▶ _What you should do_
In the listing below, find every line with the string "basic" and pull it out.

▶ _Available data_
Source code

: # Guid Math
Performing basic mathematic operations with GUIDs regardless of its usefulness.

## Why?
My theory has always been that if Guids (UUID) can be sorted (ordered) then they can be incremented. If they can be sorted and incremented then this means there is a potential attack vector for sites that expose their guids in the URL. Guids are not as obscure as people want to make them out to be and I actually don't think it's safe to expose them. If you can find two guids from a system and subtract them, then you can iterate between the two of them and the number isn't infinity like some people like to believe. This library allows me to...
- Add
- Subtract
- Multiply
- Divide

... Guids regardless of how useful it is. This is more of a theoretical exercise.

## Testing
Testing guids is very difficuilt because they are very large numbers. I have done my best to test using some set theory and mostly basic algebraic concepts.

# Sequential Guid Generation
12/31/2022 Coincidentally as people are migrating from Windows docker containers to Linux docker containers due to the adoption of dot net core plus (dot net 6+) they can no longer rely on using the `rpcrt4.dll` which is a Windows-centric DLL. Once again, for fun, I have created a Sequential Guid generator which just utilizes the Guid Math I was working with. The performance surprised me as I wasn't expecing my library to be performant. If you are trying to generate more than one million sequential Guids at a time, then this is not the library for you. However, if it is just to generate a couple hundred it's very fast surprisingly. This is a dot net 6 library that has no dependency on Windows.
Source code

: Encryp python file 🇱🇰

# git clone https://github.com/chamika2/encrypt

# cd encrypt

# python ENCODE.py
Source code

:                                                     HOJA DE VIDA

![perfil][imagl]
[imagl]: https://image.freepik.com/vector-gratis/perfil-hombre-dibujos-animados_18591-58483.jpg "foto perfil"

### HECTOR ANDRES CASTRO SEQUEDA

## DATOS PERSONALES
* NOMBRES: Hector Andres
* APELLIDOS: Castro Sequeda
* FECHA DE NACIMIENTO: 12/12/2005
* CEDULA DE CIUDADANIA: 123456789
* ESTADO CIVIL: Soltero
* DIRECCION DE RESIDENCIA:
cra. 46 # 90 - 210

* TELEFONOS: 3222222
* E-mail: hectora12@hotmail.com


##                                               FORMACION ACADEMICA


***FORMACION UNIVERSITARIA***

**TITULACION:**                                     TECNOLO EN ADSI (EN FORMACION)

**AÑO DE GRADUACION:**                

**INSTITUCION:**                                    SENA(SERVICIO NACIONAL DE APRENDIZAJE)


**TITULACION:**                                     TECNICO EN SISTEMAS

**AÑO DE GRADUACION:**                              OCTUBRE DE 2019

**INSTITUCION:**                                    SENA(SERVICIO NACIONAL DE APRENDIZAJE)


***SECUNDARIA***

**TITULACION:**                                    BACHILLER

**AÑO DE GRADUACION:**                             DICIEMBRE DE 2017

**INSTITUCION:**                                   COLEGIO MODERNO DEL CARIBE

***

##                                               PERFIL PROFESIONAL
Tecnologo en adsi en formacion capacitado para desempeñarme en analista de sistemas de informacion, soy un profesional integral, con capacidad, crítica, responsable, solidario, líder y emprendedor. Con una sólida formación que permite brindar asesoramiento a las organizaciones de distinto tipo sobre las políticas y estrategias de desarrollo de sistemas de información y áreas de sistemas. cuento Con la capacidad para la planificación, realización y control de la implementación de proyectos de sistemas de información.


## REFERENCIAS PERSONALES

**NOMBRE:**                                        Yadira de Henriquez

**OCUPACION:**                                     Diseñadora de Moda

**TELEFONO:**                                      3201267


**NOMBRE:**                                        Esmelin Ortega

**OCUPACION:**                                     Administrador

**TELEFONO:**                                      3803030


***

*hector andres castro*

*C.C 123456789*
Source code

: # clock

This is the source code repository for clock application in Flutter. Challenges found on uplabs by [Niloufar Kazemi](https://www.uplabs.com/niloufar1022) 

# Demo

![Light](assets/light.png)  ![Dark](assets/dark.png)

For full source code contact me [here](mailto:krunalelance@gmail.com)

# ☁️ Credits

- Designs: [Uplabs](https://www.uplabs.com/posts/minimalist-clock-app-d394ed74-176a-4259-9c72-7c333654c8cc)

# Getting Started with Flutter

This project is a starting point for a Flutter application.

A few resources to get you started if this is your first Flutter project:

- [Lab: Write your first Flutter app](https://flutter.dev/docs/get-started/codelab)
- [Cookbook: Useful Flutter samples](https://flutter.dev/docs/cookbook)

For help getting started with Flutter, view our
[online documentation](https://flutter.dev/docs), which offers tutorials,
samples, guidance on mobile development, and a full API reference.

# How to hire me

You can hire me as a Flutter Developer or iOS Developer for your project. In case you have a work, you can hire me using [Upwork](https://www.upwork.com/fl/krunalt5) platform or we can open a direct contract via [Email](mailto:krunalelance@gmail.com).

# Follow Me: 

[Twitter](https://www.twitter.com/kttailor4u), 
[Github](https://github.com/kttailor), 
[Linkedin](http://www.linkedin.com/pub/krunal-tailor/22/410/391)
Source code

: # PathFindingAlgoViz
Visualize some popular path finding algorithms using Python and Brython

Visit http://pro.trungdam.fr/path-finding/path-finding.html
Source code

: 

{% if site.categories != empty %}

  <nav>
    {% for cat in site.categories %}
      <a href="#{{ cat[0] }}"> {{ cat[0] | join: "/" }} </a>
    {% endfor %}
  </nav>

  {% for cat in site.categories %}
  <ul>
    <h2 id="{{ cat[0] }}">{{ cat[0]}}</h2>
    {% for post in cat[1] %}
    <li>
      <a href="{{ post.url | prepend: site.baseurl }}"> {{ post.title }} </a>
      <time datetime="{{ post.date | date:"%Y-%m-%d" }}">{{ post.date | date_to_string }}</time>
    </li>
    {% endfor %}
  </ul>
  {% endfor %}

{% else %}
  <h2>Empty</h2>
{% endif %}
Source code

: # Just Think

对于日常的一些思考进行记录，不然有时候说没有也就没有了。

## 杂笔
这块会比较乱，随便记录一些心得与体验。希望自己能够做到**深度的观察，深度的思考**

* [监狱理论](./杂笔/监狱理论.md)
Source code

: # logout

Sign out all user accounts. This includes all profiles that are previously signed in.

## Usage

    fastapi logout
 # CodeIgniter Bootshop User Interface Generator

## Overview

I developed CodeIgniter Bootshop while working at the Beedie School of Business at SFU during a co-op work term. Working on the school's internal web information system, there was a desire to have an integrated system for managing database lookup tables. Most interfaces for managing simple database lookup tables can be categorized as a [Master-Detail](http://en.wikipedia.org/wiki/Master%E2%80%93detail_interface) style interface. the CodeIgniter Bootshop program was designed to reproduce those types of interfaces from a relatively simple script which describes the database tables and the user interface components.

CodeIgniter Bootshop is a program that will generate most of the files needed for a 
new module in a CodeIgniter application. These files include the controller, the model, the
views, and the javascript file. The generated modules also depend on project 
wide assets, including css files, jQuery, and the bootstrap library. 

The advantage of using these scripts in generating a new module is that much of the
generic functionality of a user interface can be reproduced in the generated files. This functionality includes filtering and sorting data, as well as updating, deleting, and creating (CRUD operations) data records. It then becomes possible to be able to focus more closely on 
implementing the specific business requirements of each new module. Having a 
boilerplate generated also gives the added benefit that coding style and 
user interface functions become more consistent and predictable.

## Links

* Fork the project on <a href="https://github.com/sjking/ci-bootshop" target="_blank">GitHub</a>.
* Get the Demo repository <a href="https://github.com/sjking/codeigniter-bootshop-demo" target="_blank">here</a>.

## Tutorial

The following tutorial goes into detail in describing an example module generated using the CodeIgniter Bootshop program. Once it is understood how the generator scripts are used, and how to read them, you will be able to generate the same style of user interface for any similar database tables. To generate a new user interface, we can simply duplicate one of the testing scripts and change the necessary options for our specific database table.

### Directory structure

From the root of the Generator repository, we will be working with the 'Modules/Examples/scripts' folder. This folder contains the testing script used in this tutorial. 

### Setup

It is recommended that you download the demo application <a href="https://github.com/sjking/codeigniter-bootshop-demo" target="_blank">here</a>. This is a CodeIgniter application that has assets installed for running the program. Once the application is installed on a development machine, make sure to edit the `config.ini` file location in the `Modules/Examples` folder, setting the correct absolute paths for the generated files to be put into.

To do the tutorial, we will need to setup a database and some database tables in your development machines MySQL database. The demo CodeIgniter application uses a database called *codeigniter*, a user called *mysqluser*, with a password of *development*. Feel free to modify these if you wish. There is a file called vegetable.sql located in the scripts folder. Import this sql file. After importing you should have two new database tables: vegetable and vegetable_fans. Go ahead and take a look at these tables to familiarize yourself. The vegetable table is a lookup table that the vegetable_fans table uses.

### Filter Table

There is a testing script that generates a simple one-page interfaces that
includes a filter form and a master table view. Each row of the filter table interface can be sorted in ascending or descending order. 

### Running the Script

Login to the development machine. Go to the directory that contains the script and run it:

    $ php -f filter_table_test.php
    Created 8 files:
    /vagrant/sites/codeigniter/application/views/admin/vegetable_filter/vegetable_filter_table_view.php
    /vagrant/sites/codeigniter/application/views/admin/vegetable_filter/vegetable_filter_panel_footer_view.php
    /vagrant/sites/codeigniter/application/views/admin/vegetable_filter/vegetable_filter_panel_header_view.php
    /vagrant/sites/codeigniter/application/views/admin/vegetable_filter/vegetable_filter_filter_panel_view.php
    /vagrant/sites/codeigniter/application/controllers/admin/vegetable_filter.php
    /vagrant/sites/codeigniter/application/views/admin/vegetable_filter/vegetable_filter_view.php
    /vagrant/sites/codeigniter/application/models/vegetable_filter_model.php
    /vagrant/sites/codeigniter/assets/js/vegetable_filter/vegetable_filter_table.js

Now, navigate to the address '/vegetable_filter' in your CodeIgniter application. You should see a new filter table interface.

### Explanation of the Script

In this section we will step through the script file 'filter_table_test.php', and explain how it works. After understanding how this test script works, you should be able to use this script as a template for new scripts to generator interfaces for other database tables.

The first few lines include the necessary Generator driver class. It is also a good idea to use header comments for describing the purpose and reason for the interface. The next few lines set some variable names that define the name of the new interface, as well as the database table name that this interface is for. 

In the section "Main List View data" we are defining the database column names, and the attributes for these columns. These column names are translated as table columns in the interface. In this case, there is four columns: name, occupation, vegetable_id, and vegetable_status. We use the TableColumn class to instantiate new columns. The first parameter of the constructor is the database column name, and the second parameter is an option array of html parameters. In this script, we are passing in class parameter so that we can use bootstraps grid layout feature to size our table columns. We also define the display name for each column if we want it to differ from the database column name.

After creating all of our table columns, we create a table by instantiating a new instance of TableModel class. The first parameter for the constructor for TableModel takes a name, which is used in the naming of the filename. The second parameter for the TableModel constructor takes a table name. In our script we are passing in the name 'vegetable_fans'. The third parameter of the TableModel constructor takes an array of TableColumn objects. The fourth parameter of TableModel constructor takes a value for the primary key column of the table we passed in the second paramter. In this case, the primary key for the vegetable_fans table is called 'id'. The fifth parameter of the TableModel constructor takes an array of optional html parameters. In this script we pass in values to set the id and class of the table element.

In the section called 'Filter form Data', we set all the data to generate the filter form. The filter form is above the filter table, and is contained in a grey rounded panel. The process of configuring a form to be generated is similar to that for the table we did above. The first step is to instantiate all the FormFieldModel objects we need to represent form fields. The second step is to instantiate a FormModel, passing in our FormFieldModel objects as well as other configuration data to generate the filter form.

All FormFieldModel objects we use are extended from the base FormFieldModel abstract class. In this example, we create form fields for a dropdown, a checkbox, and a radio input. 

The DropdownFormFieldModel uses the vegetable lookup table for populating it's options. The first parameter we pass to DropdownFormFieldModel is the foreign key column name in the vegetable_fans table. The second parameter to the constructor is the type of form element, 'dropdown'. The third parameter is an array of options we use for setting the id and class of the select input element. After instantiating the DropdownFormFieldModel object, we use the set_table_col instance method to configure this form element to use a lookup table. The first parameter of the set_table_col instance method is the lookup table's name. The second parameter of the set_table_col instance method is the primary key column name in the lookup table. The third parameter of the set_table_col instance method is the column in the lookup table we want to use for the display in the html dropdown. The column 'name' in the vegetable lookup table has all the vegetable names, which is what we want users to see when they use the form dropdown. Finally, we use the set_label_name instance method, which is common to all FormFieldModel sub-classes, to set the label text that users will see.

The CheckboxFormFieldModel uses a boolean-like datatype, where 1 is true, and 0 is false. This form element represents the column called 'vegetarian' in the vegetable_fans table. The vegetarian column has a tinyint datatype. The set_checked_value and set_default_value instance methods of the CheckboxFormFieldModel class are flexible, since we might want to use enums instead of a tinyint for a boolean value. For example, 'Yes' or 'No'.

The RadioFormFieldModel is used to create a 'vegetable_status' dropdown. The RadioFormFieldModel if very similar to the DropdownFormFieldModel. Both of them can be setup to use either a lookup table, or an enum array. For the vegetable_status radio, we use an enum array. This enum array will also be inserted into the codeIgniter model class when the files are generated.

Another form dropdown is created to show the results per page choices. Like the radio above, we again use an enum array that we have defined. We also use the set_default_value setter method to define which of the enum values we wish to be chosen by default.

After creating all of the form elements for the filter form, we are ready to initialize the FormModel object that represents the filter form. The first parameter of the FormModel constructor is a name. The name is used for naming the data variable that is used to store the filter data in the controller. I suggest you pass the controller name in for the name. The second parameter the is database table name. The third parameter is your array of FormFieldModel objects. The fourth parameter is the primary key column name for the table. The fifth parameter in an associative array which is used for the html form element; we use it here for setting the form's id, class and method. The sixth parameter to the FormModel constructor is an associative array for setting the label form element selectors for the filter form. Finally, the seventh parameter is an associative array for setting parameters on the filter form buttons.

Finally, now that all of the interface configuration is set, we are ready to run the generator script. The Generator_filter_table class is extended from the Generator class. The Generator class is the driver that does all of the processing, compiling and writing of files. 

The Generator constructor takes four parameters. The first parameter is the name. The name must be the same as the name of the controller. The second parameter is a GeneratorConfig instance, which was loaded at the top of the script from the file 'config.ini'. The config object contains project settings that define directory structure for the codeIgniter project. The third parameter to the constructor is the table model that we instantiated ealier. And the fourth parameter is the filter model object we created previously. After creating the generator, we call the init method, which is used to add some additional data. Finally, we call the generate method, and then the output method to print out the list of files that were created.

▶ _Answer for this exercise_
Performing basic mathematic operations with GUIDs regardless of its usefulness.
Testing guids is very difficuilt because they are very large numbers. I have done my best to test using some set theory and mostly basic algebraic concepts.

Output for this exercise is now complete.